Filter the entries and keep only the lines where the string "branch" appears.

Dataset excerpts
□ □ □ □ □ □ □

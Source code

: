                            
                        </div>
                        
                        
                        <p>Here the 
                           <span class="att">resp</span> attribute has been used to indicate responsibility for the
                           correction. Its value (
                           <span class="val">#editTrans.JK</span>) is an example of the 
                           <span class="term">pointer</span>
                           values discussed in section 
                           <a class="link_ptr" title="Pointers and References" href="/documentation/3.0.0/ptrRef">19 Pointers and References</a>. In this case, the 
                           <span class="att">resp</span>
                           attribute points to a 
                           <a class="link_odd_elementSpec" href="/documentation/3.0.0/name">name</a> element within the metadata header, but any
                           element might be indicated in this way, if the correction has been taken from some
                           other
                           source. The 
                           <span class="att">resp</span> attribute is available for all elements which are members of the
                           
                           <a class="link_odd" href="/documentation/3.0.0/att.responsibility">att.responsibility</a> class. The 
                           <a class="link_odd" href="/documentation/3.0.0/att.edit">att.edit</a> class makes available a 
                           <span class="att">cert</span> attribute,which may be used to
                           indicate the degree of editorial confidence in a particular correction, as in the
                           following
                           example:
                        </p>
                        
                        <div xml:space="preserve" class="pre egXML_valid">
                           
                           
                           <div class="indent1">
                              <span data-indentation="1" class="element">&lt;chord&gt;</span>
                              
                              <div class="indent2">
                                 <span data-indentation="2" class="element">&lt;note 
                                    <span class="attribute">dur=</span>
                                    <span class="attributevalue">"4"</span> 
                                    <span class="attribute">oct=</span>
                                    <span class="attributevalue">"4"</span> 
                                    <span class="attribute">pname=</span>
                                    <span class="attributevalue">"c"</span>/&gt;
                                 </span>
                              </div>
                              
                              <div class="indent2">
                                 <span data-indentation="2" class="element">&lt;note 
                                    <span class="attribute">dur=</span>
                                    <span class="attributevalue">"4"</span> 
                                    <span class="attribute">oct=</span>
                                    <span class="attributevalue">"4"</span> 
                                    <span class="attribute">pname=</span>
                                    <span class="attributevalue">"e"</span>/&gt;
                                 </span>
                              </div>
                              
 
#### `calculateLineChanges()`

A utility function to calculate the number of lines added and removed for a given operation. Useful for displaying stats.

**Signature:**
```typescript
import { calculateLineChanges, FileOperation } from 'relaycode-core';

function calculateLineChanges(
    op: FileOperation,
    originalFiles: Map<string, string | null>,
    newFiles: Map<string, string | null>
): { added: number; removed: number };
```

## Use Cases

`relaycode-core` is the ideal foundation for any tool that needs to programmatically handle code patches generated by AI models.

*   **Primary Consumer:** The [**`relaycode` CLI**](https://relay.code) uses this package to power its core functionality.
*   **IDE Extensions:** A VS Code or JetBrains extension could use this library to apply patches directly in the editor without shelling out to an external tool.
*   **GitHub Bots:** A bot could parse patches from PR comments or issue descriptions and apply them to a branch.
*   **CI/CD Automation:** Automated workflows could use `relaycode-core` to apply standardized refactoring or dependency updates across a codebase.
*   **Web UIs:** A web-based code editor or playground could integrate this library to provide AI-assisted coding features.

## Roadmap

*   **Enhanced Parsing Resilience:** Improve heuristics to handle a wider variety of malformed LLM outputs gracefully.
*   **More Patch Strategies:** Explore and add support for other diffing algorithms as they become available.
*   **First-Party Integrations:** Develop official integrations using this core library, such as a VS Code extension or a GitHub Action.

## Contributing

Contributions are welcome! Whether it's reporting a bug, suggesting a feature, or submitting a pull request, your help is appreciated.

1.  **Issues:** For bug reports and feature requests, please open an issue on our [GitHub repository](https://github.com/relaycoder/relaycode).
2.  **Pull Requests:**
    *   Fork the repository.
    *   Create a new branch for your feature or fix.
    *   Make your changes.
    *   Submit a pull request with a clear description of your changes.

□ □ □ □ □ □ □

▸ ANSWER SECTION:
*   **GitHub Bots:** A bot could parse patches from PR comments or issue descriptions and apply them to a branch.
    *   Create a new branch for your feature or fix.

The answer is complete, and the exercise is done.